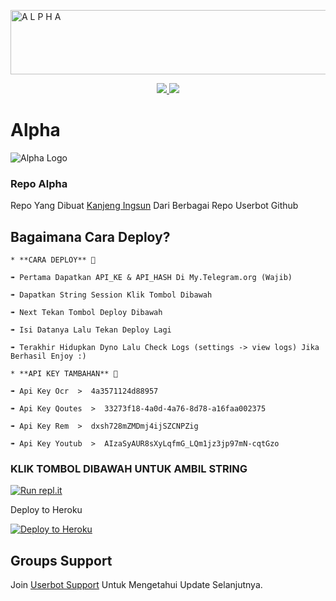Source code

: <a href="https://cooltext.com"><img src="https://images.cooltext.com/5526470.gif" width="680" height="103" alt="A L P H A" /></a>



<p align="center">
  <a href="https://github.com/AftahBagas/Alpha_/fork">
    <img src="https://img.shields.io/github/forks/AftahBagas/Alpha_?label=Fork&style=social">
    
  </a>
  <a href="https://github.com/AftahBagas/Alpha_">
    <img src="https://img.shields.io/github/stars/AftahBagas/Alpha_?style=social">
  </a>
</p>  

# Alpha
![Alpha Logo](https://telegra.ph/file/544752d0017cb5f5810b6.jpg)



### Repo Alpha
Repo Yang Dibuat [Kanjeng Ingsun](https://t.me/kanjengIngsun) Dari Berbagai Repo Userbot Github 

## Bagaimana Cara Deploy?

```
* **CARA DEPLOY** 🔧

➠ Pertama Dapatkan API_KE & API_HASH Di My.Telegram.org (Wajib)

➠ Dapatkan String Session Klik Tombol Dibawah

➠ Next Tekan Tombol Deploy Dibawah

➠ Isi Datanya Lalu Tekan Deploy Lagi

➠ Terakhir Hidupkan Dyno Lalu Check Logs (settings -> view logs) Jika Berhasil Enjoy :)
```


```
* **API KEY TAMBAHAN** 🔧

➠ Api Key Ocr  >  4a3571124d88957

➠ Api Key Qoutes  >  33273f18-4a0d-4a76-8d78-a16faa002375

➠ Api Key Rem  >  dxsh728mZMDmj4ijSZCNPZig

➠ Api Key Youtub  >  AIzaSyAUR8sXyLqfmG_LQm1jz3jp97mN-cqtGzo

```




### KLIK TOMBOL DIBAWAH UNTUK AMBIL STRING 

[![Run repl.it](https://img.shields.io/badge/run-string__session.py-blue?style=for-the-badge&logo=repl.it)](https://replit.com/@AftahBagas/Alpha#main.py)



Deploy to Heroku

<p><a href="https://heroku.com/deploy?templatehttps://github.com/AftahBagas/Alpha_"> <img src="https://www.herokucdn.com/deploy/button.svg" alt="Deploy to Heroku" /></a></p>


## Groups Support

Join [Userbot Support](https://t.me/petercord) Untuk Mengetahui Update Selanjutnya.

..............................

WHAT YOU WILL DO →
Check the listing above for "AftahBagas". Show every line where it turns up.

TASK RESPONSE →
  <a href="https://github.com/AftahBagas/Alpha_/fork">
    <img src="https://img.shields.io/github/forks/AftahBagas/Alpha_?label=Fork&style=social">
  <a href="https://github.com/AftahBagas/Alpha_">
    <img src="https://img.shields.io/github/stars/AftahBagas/Alpha_?style=social">
[![Run repl.it](https://img.shields.io/badge/run-string__session.py-blue?style=for-the-badge&logo=repl.it)](https://replit.com/@AftahBagas/Alpha#main.py)
<p><a href="https://heroku.com/deploy?templatehttps://github.com/AftahBagas/Alpha_"> <img src="https://www.herokucdn.com/deploy/button.svg" alt="Deploy to Heroku" /></a></p>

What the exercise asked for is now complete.